Francis Salvador was the first Jewish American to die in service to America. He was the kind of person that Jacob Marcus z”l would have talked about. He was born in England to a family that was Spanish and Portuguese. He left his wife and four children to come to the New World in 1773. He was the first Jew elected to the Provincial Congress in the colonies, and was an advocate for independence. He was also a slave-owner. On July 31, 1776 he was shot in a battle against British loyalists and Cherokees and scalped. He died at age 29.
Salvador could be described in many ways in our age of identity politics. He was an immigrant. A Jew. A revolutionary. A racist slave-owner. A Settler. A politician. An adventurer. A businessman. A father and husband. A soldier. He was all of these things, and none of them.
In this moment in our nation’s history that finds our country more bitterly divided than in my lifetime, and almost as divided as it has ever been in our history, it is worthwhile to remember Salvador, and those like him. The descriptions of those with whom we disagree has degenerated into easy hate-filled epithets but the reality is so much more complex than that.
On Memorial Day, we pause for a moment and to remember those who have given their life for this Republic, and the cost of building and preserving it. Memorial Day began as a day to decorate the graves of those who died in our Civil War. It was meant to remember those of the Confederacy as well as the Union. In life, they were native born and immigrant, Irish and English, German and French, Jew and Christian, pro-slave and anti-slave. Freed slaves and those who had enslaved them. But in death, they were equal. It has been this way since this nation was first imagined. In death, they were, ultimately, Americans.

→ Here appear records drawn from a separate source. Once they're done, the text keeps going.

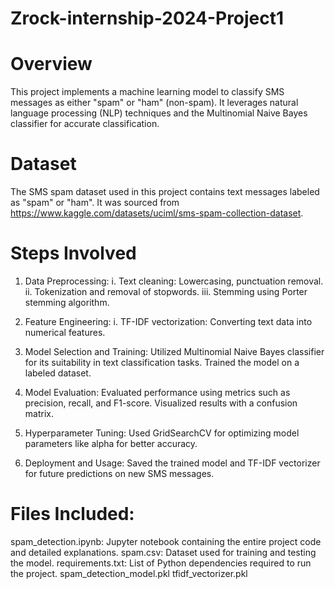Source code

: # Zrock-internship-2024-Project1

# Overview
This project implements a machine learning model to classify SMS messages as either "spam" or "ham" (non-spam). It leverages natural language processing (NLP) techniques and the Multinomial Naive Bayes classifier for accurate classification.

# Dataset
The SMS spam dataset used in this project contains text messages labeled as "spam" or "ham". It was sourced from https://www.kaggle.com/datasets/uciml/sms-spam-collection-dataset.

# Steps Involved
1. Data Preprocessing:
   i. Text cleaning: Lowercasing, punctuation removal.
   ii. Tokenization and removal of stopwords.
   iii. Stemming using Porter stemming algorithm.

2. Feature Engineering:
   i. TF-IDF vectorization: Converting text data into numerical features.

3. Model Selection and Training:
Utilized Multinomial Naive Bayes classifier for its suitability in text classification tasks.
Trained the model on a labeled dataset.

4. Model Evaluation:
Evaluated performance using metrics such as precision, recall, and F1-score.
Visualized results with a confusion matrix.

5. Hyperparameter Tuning:
Used GridSearchCV for optimizing model parameters like alpha for better accuracy.

6. Deployment and Usage:
Saved the trained model and TF-IDF vectorizer for future predictions on new SMS messages.

# Files Included:
spam_detection.ipynb: Jupyter notebook containing the entire project code and detailed explanations.
spam.csv: Dataset used for training and testing the model.
requirements.txt: List of Python dependencies required to run the project.
spam_detection_model.pkl
tfidf_vectorizer.pkl
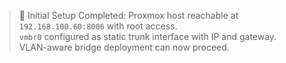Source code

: > 🧭 Initial Setup Completed:
> Proxmox host reachable at `192.168.100.60:8006` with root access.  
> `vmbr0` configured as static trunk interface with IP and gateway.  
> VLAN-aware bridge deployment can now proceed.
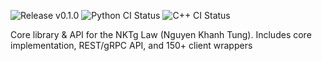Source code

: ![Release v0.1.0](https://img.shields.io/github/v/release/NKTgLaw/nktg-law-library?label=Release)
![Python CI Status](https://github.com/NKTgLaw/nktg-law-library/actions/workflows/python-test.yml/badge.svg)
![C++ CI Status](https://github.com/NKTgLaw/nktg-law-library/actions/workflows/cpp-test.yml/badge.svg)

Core library &amp; API for the NKTg Law (Nguyen Khanh Tung). Includes core implementation, REST/gRPC API, and 150+ client wrappers
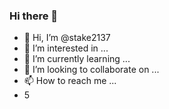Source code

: ### Hi there 👋
- 👋 Hi, I’m @stake2137
- 👀 I’m interested in ...
- 🌱 I’m currently learning ...
- 💞️ I’m looking to collaborate on ...
- 📫 How to reach me ...
- 5
<!--
**Themanhdh/themanhdh** is a ✨ _special_ ✨ repository because its `README.md` (this file) appears on your GitHub profile.


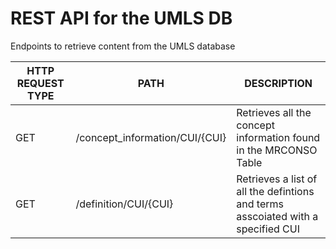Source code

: # REST API for the UMLS DB

Endpoints to retrieve content from the UMLS database

| HTTP REQUEST TYPE | PATH | DESCRIPTION |
| --- | --- | --- |
| GET | /concept_information/CUI/{CUI} | Retrieves all the concept information found in the MRCONSO Table |
| GET | /definition/CUI/{CUI} | Retrieves a list of all the defintions and terms asscoiated with a specified CUI |
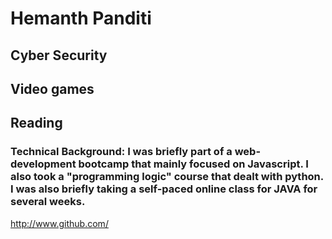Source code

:# Hemanth Panditi
## Cyber Security
## Video games
## Reading
### Technical Background: I was briefly part of a web-development bootcamp that mainly focused on Javascript. I also took a "programming logic" course that dealt with python. I was also briefly taking a self-paced online class for JAVA for several weeks.

http://www.github.com/
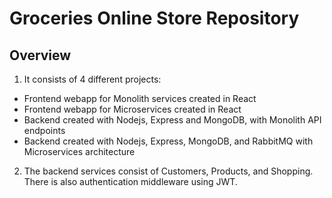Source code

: # Groceries Online Store Repository

## Overview

1. It consists of 4 different projects:

- Frontend webapp for Monolith services created in React
- Frontend webapp for Microservices created in React
- Backend created with Nodejs, Express and MongoDB, with Monolith API endpoints
- Backend created with Nodejs, Express, MongoDB, and RabbitMQ with Microservices architecture

2. The backend services consist of Customers, Products, and Shopping. There is also authentication middleware using JWT.
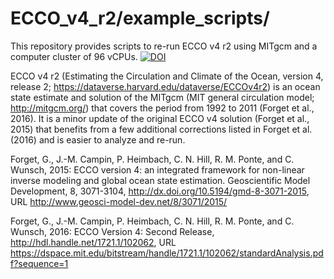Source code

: # ECCO_v4_r2/example_scripts/

This repository provides scripts to re-run ECCO v4 r2 using MITgcm and a computer cluster of 96 vCPUs.
[![DOI](https://zenodo.org/badge/DOI/10.5281/zenodo.255746.svg)](https://doi.org/10.5281/zenodo.255746)

ECCO v4 r2 (Estimating the Circulation and Climate of the Ocean, version 4, release 2; 
https://dataverse.harvard.edu/dataverse/ECCOv4r2) is an ocean state estimate and solution 
of the MITgcm (MIT general circulation model; http://mitgcm.org/) that covers the period 
from 1992 to 2011 (Forget et al., 2016). It is a minor update of the original ECCO v4 
solution (Forget et al., 2015) that benefits from a few additional corrections listed 
in Forget et al. (2016) and is easier to analyze and re-run. 

Forget, G., J.-M. Campin, P. Heimbach, C. N. Hill, R. M. Ponte, and C. Wunsch, 2015: ECCO version 4: an integrated framework for non-linear inverse modeling and global ocean state estimation. Geoscientific Model Development, 8, 3071-3104, http://dx.doi.org/10.5194/gmd-8-3071-2015, URL http://www.geosci-model-dev.net/8/3071/2015/

Forget, G., J.-M. Campin, P. Heimbach, C. N. Hill, R. M. Ponte, and C. Wunsch, 2016: ECCO Version 4: Second Release, http://hdl.handle.net/1721.1/102062, URL https://dspace.mit.edu/bitstream/handle/1721.1/102062/standardAnalysis.pdf?sequence=1

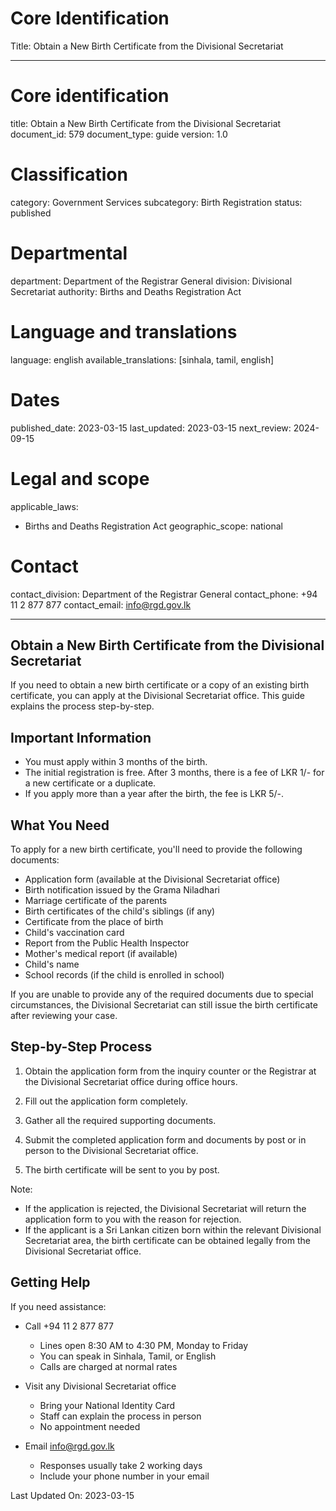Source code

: # Core Identification
Title: Obtain a New Birth Certificate from the Divisional Secretariat

---
# Core identification
title: Obtain a New Birth Certificate from the Divisional Secretariat
document_id: 579
document_type: guide
version: 1.0

# Classification
category: Government Services
subcategory: Birth Registration
status: published

# Departmental
department: Department of the Registrar General
division: Divisional Secretariat
authority: Births and Deaths Registration Act

# Language and translations
language: english
available_translations: [sinhala, tamil, english]

# Dates
published_date: 2023-03-15
last_updated: 2023-03-15
next_review: 2024-09-15

# Legal and scope
applicable_laws:
 - Births and Deaths Registration Act
geographic_scope: national

# Contact
contact_division: Department of the Registrar General
contact_phone: +94 11 2 877 877
contact_email: info@rgd.gov.lk

---

## Obtain a New Birth Certificate from the Divisional Secretariat

If you need to obtain a new birth certificate or a copy of an existing birth certificate, you can apply at the Divisional Secretariat office. This guide explains the process step-by-step.

## Important Information

- You must apply within 3 months of the birth.
- The initial registration is free. After 3 months, there is a fee of LKR 1/- for a new certificate or a duplicate.
- If you apply more than a year after the birth, the fee is LKR 5/-.

## What You Need

To apply for a new birth certificate, you'll need to provide the following documents:

- Application form (available at the Divisional Secretariat office)
- Birth notification issued by the Grama Niladhari
- Marriage certificate of the parents
- Birth certificates of the child's siblings (if any)
- Certificate from the place of birth
- Child's vaccination card
- Report from the Public Health Inspector
- Mother's medical report (if available)
- Child's name
- School records (if the child is enrolled in school)

If you are unable to provide any of the required documents due to special circumstances, the Divisional Secretariat can still issue the birth certificate after reviewing your case.

## Step-by-Step Process

1. Obtain the application form from the inquiry counter or the Registrar at the Divisional Secretariat office during office hours.

2. Fill out the application form completely.

3. Gather all the required supporting documents.

4. Submit the completed application form and documents by post or in person to the Divisional Secretariat office.

5. The birth certificate will be sent to you by post.

Note:
- If the application is rejected, the Divisional Secretariat will return the application form to you with the reason for rejection.
- If the applicant is a Sri Lankan citizen born within the relevant Divisional Secretariat area, the birth certificate can be obtained legally from the Divisional Secretariat office.

## Getting Help

If you need assistance:

- Call +94 11 2 877 877
    - Lines open 8:30 AM to 4:30 PM, Monday to Friday
    - You can speak in Sinhala, Tamil, or English
    - Calls are charged at normal rates

- Visit any Divisional Secretariat office
    - Bring your National Identity Card
    - Staff can explain the process in person
    - No appointment needed

- Email info@rgd.gov.lk
    - Responses usually take 2 working days
    - Include your phone number in your email

Last Updated On: 2023-03-15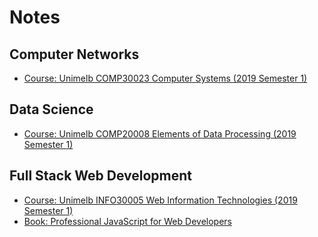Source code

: # Notes

## Computer Networks
- [Course: Unimelb COMP30023 Computer Systems (2019 Semester 1)](Courses/Unimelb_COMP30023_Computer_Systems/Summary.md)

## Data Science
- [Course: Unimelb COMP20008 Elements of Data Processing (2019 Semester 1)](Courses/Unimelb_COMP20008_Elements_of_Data_Processing/Summary.md)

## Full Stack Web Development
- [Course: Unimelb INFO30005 Web Information Technologies (2019 Semester 1)](Courses/Unimelb_INFO30005_Web_Information_Technologies/Summary.md)
- [Book: Professional JavaScript for Web Developers](Books/Professional_Javascript_for_Web_Developers_Notes.md)
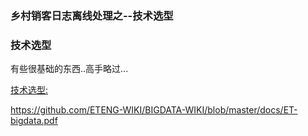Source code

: ### 乡村销客日志离线处理之--技术选型

###  技术选型
有些很基础的东西..高手略过...

[技术选型:](https://github.com/ETENG-WIKI/BIGDATA-WIKI/blob/master/docs/ET-bigdata.pdf)

https://github.com/ETENG-WIKI/BIGDATA-WIKI/blob/master/docs/ET-bigdata.pdf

If we could all truly appreciate the significance of this, perhaps our political conversations would be more focused on the issues and less on heaping hate on those who disagree with us. The ideal of what America means, and what it could be, has inspired men and women to give their lives for 240 years, since the death of Francis Salvador. For 240 years, America’s sons and daughters have given all for a country governed by law and committed to freedom. It is up to us to decide whether there will be another 240 years to come.
—
Rabbi Steven Ballaban serves as a Chaplain in the United States Navy.